*WORK INSTRUCTION*: Exactly as they appear, transcribe the entries and skip any pictures.

Stored data
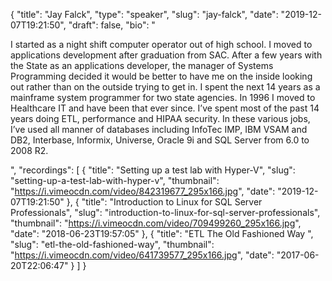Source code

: {
  "title": "Jay Falck",
  "type": "speaker",
  "slug": "jay-falck",
  "date": "2019-12-07T19:21:50",
  "draft": false,
  "bio": "<p>I started as a night shift computer operator out of high school. I moved to applications development after graduation from SAC. After a few years with the State as an applications developer, the manager of Systems Programming decided it would be better to have me on the inside looking out rather than on the outside trying to get in. I spent the next 14 years as a mainframe system programmer for two state agencies. In 1996 I moved to Healthcare IT and have been that ever since. I’ve spent most of the past 14 years doing ETL, performance and HIPAA security. In these various jobs, I’ve used all manner of databases including InfoTec IMP, IBM VSAM and DB2, Interbase, Informix, Universe, Oracle 9i and SQL Server from 6.0 to 2008 R2.</p>",
  "recordings": [
    {
      "title": "Setting up a test lab with Hyper-V",
      "slug": "setting-up-a-test-lab-with-hyper-v",
      "thumbnail": "https://i.vimeocdn.com/video/842319677_295x166.jpg",
      "date": "2019-12-07T19:21:50"
    },
    {
      "title": "Introduction to Linux for SQL Server Professionals",
      "slug": "introduction-to-linux-for-sql-server-professionals",
      "thumbnail": "https://i.vimeocdn.com/video/709499260_295x166.jpg",
      "date": "2018-06-23T19:57:05"
    },
    {
      "title": "ETL The Old Fashioned Way ",
      "slug": "etl-the-old-fashioned-way",
      "thumbnail": "https://i.vimeocdn.com/video/641739577_295x166.jpg",
      "date": "2017-06-20T22:06:47"
    }
  ]
}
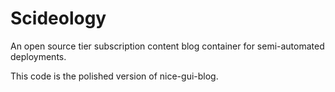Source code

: # Scideology
An open source tier subscription content blog container for semi-automated deployments.

This code is the polished version of nice-gui-blog.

*RESULT*:
Source code

: {
  "title": "Jay Falck",
  "type": "speaker",
  "slug": "jay-falck",
  "date": "2019-12-07T19:21:50",
  "draft": false,
  "bio": "<p>I started as a night shift computer operator out of high school. I moved to applications development after graduation from SAC. After a few years with the State as an applications developer, the manager of Systems Programming decided it would be better to have me on the inside looking out rather than on the outside trying to get in. I spent the next 14 years as a mainframe system programmer for two state agencies. In 1996 I moved to Healthcare IT and have been that ever since. I’ve spent most of the past 14 years doing ETL, performance and HIPAA security. In these various jobs, I’ve used all manner of databases including InfoTec IMP, IBM VSAM and DB2, Interbase, Informix, Universe, Oracle 9i and SQL Server from 6.0 to 2008 R2.</p>",
  "recordings": [
    {
      "title": "Setting up a test lab with Hyper-V",
      "slug": "setting-up-a-test-lab-with-hyper-v",
      "thumbnail": "https://i.vimeocdn.com/video/842319677_295x166.jpg",
      "date": "2019-12-07T19:21:50"
    },
    {
      "title": "Introduction to Linux for SQL Server Professionals",
      "slug": "introduction-to-linux-for-sql-server-professionals",
      "thumbnail": "https://i.vimeocdn.com/video/709499260_295x166.jpg",
      "date": "2018-06-23T19:57:05"
    },
    {
      "title": "ETL The Old Fashioned Way ",
      "slug": "etl-the-old-fashioned-way",
      "thumbnail": "https://i.vimeocdn.com/video/641739577_295x166.jpg",
      "date": "2017-06-20T22:06:47"
    }
  ]
}
Source code

: # Scideology
An open source tier subscription content blog container for semi-automated deployments.

This code is the polished version of nice-gui-blog.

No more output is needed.